For me I want fractional shares so left Syfe and IBKR as only options. For simple needs Syfe suffice but more complicated needs IBKR better just need get used to their UI
A few things to note:
1. There is one marketing strategy well-known among all MBA students: bundling.
Bundle something that is not needed by customers and force them to buy it/them together with what they really need. You see these too often in your life. Apple and MSFT are "pioneers" in such sales strategy. Apple TV subscription bundled with iTunes subscription bundled with Apple Care bundled with ... or for enterprise customers and student/home users who use Microsoft 365, you probably just need Word, Excel, and PPT, but they will include ... [you fill in the blanks

]
Same thing with live data. The way I see it, enabling live data by default is a form of bundling. Long term investors don't really need it. Google Finance and Yahoo finance's live feeds are at least accurate up to 30 s, last I experienced. And they are free of charge (of course you pay indirectly by selling your data to them, but that is whole another story). Seriously, if you hold a stock for 10-20 years, that 30s really doesn't make you lose out unless
a. you are dealing with some very volatile stocks or
b. you only want to hold them for a few seconds (e.g., day-trading) or
b. you are dealing with stocks with very thin volumes and large bid-ask spread at any given time, or
c. you are a hedge fund who needs to make substantial alpha.

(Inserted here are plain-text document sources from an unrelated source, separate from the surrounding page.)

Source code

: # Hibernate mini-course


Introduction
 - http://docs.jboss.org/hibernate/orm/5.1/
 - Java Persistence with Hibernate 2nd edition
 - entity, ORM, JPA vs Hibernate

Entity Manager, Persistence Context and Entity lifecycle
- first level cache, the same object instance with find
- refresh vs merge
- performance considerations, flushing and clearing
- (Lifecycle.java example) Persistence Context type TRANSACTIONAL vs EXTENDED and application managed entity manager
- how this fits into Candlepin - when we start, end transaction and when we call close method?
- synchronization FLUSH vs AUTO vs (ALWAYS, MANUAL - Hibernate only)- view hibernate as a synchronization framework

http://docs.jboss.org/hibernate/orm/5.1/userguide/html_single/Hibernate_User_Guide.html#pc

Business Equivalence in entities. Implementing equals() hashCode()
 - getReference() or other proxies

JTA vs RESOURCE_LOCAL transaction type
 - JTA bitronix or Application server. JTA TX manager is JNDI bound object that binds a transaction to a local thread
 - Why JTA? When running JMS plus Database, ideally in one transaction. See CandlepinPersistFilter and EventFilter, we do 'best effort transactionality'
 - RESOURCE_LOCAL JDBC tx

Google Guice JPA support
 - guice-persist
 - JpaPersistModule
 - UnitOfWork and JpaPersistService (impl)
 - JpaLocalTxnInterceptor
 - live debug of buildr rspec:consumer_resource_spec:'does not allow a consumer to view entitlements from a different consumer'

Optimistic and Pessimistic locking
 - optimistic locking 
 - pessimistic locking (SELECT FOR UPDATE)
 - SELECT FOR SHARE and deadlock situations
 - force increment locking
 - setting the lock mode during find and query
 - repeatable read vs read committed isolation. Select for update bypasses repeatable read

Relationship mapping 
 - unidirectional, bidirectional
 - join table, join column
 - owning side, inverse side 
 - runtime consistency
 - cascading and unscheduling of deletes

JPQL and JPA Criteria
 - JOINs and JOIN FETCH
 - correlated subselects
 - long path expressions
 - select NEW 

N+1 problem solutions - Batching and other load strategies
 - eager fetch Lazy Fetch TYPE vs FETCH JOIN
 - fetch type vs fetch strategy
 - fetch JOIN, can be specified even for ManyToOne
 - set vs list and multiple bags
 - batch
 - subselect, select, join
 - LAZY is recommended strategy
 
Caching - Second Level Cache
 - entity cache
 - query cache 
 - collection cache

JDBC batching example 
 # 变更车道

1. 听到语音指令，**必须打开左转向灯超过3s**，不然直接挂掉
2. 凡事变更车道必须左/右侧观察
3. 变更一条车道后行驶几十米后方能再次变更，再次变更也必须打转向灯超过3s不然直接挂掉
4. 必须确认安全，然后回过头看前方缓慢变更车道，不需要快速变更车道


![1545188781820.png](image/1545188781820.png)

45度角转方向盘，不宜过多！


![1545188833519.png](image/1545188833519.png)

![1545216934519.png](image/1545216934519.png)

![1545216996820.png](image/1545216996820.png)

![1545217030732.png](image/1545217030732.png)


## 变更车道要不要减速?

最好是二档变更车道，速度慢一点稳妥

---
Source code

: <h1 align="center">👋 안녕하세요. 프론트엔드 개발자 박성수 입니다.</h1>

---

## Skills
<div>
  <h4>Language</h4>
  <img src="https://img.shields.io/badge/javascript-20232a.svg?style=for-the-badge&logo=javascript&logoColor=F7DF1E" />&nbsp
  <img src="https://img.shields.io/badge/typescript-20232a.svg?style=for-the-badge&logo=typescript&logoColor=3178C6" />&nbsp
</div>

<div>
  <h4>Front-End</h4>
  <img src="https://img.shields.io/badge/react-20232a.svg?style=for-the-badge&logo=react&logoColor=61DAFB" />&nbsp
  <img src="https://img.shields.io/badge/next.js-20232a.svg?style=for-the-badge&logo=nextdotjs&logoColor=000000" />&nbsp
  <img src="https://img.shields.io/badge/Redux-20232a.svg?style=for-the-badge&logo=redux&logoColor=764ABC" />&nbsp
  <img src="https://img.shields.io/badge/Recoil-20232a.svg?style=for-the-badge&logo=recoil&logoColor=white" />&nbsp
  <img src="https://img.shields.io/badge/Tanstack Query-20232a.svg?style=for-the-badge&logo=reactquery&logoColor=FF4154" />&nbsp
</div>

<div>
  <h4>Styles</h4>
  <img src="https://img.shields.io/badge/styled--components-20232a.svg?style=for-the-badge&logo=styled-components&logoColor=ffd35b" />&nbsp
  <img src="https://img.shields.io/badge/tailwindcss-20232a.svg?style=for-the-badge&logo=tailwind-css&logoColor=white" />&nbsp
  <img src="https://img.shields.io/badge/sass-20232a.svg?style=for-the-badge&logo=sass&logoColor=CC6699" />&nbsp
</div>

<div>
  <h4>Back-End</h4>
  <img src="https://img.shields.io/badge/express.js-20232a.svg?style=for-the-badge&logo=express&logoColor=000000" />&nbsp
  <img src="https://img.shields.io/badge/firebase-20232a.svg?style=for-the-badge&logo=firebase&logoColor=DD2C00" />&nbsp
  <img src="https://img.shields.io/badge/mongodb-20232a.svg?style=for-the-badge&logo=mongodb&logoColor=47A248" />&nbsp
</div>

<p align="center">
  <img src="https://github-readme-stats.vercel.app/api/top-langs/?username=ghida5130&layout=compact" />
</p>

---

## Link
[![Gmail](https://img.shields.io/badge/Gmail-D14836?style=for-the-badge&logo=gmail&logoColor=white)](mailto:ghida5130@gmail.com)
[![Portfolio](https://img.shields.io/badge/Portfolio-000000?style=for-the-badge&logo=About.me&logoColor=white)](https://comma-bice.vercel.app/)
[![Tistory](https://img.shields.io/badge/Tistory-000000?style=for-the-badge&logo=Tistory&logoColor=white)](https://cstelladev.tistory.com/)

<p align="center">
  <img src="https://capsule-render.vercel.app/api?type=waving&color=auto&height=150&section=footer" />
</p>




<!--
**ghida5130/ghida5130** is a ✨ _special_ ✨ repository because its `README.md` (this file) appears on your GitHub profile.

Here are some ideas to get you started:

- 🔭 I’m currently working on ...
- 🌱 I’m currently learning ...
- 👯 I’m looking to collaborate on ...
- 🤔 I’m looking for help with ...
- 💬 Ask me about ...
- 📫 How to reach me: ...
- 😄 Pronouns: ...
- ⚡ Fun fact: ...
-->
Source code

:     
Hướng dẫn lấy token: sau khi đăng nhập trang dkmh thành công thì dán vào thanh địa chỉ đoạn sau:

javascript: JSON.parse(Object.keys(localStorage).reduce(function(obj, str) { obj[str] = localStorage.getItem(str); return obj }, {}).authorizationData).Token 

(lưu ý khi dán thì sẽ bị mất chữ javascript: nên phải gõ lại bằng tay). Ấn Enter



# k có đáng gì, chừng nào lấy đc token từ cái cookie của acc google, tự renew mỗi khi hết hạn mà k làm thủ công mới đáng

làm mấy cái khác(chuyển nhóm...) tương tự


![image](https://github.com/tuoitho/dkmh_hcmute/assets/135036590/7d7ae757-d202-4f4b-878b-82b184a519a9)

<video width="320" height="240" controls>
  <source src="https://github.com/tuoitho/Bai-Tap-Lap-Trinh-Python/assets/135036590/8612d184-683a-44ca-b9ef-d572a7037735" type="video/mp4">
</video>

And hedge funds all leverage to increase their returns within a very short period of time. They also trade with computer algorithms, which you don't and you can never match, since they have trading desks right inside the NYSE next to the market posts (or next to Citadel's servers in Chicago), their latency truimph your laptop connected from Singapore or Malaysia. NYSE orders' timestamp goes down to the nanosecond last year.
2. In behaviourial finance, researchers found that investors tend to segregate money which are the same on paper as if they belong to different things in their mind. This is what the brokers are playing you with. So they invented terms like "platform fee", "commissions", "all-in fee". You brain thinks they are kind of different, but they are all just fees. They are expenses you need to pay up upfront. Period. The system is designed to confuse you, the customer; to make it difficult for you to compare across the platforms and choose the one with the lowest expense for your trading needs. In academic terms, we say they are trying to make the market information asymmetric.
3. Beware of fractional shares limitations. They have no voting rights, ineligible for subscrption to rights issuances (if any) and other corporate action matters and cannot be transferred from out of IB, if needed.